Ölü Canlar, Gogol'un Palto'dan sonra okuduğum ikinci eseri oldu. Roman 19.yüzyıl Rusya’sında yer alan derebeylerinin gündelik hayatları zevkleri, sahip oldukları köylülerle birlikte kurdukları düzeni veya düzensizliği, rüşvet alan memurların sağladığı maddi avantajları, generallerin boş ve amaçsız hayatlarını, her fırsatı kendi lehine çevirebilecek zihniyetteki toplumsal yapıyı başarılı bir şekilde mizahi bir dille eleştirecek şekilde anlatmaktadır. Böyle bir ortamda yaşamanın ve tatlı dilli salon adamlarının ne kadar boş olduğunu ustalık ile anlatan yazarın kalemi ise kendisini okutacak türden. Gogol, ülkesinde yer alan sosyal eşitsizliği ve yaşam standartlarında göze çarpan adaletsizlikleri ve yasalardaki boşlukları gerçekçi bir yaklaşım ile ele almıştır.
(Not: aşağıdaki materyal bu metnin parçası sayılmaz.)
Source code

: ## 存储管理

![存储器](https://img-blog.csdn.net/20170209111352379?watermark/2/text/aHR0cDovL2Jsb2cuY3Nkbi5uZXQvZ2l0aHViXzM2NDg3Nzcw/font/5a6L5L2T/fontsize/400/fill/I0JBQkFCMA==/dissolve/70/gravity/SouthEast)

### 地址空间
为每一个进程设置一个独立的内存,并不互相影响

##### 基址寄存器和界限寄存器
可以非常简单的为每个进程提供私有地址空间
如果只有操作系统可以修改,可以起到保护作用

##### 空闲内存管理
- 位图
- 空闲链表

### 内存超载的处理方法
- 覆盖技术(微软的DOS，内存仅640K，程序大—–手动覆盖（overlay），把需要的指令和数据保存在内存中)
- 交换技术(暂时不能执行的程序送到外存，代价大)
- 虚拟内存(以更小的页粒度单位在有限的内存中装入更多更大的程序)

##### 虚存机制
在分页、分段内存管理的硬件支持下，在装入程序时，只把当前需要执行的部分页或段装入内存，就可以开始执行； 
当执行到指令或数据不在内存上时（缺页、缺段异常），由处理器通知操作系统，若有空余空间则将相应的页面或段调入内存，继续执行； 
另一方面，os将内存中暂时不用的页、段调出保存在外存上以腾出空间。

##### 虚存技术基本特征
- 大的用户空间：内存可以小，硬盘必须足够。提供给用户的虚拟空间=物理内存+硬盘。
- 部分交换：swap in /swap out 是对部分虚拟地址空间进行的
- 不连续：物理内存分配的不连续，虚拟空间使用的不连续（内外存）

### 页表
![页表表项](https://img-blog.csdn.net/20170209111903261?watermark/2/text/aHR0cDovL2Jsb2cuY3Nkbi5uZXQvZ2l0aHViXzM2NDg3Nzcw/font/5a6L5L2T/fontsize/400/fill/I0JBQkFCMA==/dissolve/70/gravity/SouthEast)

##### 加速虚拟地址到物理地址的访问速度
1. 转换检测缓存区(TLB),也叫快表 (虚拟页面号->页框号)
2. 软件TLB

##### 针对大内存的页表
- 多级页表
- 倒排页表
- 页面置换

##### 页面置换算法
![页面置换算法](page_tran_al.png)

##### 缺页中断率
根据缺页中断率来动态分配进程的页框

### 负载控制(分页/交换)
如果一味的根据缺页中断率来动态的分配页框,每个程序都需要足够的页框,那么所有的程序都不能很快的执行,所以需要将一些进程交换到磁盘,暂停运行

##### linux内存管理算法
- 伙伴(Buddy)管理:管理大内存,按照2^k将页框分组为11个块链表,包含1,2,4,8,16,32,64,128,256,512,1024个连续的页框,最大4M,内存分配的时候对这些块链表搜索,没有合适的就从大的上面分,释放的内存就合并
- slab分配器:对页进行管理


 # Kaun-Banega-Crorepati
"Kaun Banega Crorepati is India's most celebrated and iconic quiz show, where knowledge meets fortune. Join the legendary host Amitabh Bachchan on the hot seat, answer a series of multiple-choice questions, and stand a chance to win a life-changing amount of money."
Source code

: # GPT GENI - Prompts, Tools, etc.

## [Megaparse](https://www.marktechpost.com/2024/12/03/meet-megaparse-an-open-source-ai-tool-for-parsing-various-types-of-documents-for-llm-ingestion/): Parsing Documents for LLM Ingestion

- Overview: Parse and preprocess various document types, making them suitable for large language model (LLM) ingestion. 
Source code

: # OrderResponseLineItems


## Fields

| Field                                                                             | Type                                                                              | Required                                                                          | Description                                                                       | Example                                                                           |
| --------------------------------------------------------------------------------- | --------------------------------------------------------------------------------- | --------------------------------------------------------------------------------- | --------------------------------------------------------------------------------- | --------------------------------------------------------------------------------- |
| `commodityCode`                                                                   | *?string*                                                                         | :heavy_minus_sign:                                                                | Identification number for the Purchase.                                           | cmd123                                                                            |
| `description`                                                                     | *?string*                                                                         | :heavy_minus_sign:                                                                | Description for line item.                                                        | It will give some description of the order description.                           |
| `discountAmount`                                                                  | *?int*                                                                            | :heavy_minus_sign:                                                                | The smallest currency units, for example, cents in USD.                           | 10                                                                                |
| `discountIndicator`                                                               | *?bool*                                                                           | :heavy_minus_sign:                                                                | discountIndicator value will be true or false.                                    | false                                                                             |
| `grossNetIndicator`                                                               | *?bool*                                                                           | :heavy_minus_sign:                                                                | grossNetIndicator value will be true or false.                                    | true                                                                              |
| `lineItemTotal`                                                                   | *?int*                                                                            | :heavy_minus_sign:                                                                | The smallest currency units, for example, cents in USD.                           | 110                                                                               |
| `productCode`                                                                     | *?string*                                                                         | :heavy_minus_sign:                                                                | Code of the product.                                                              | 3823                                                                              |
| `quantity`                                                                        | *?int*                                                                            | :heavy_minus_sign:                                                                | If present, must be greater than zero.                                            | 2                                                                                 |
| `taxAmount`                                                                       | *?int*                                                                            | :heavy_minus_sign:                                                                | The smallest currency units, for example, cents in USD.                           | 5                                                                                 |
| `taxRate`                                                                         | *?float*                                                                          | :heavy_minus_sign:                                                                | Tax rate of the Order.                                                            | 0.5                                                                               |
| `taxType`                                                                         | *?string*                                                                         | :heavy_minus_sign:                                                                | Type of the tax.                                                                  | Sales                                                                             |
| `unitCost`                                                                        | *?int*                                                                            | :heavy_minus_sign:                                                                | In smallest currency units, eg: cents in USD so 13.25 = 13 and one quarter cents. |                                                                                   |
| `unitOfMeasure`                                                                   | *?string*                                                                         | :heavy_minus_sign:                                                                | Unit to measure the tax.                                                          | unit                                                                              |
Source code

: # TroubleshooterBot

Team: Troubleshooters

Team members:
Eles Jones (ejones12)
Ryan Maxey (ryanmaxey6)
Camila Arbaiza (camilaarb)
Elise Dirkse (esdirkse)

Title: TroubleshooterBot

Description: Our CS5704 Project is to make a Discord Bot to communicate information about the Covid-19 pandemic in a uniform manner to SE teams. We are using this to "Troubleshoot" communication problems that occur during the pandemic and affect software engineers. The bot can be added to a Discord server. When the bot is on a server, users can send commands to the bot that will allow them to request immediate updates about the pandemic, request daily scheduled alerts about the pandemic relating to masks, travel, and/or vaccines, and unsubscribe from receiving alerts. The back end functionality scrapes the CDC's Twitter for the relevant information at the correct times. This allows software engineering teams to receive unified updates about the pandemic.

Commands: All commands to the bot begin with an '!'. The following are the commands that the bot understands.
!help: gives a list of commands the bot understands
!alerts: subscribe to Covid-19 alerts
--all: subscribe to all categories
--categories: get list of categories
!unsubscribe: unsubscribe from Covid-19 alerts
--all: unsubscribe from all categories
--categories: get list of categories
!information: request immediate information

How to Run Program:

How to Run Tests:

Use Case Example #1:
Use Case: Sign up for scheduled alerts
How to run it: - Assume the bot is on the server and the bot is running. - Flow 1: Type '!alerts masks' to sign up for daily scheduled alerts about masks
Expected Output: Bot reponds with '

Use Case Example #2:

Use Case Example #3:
Kitabın bazı bölümlerini okuduğumda nerdeyse 200 senelik bir kitap olmasına rağmen yaşadığım toplum hakkında başta olmak üzere beni şu soruyu sormaya itti; Gogol’un anlattığı sahtekarlık, bencillik, kurnazlık, adaletsizlik, çarpıklık eşitsizlik gibi konular günümüz insanlarında, toplumlarında ve demokrasilerinde de var mıdır? Sorusuna verilecek cevap, günümüzde bunlar kalmamıştır diyemeyeceğimize göre,,, Neyse fazla uzatmayayım anlayan anladı ne demek istediğimi...
Yazar Kitabın 2. Cildini yazar geçirdiği psikolojik bir atak sonucu yakmış. Elimizde kalan ise birinci cilt ile ikinci cildin bazı parçalarıdır. Yani bu kitap tamamlanmış değildir. Yaklaşık 350. Sayfadan sonra eksikler başlar, bazı bölümler yarıda kesilirken bazı bölümler hiç yoktur. Bundan dolayı okuduğunuz zaman eserin yarım kalmışlığını hissedeceksiniz. Keyifli okumalar dilerim.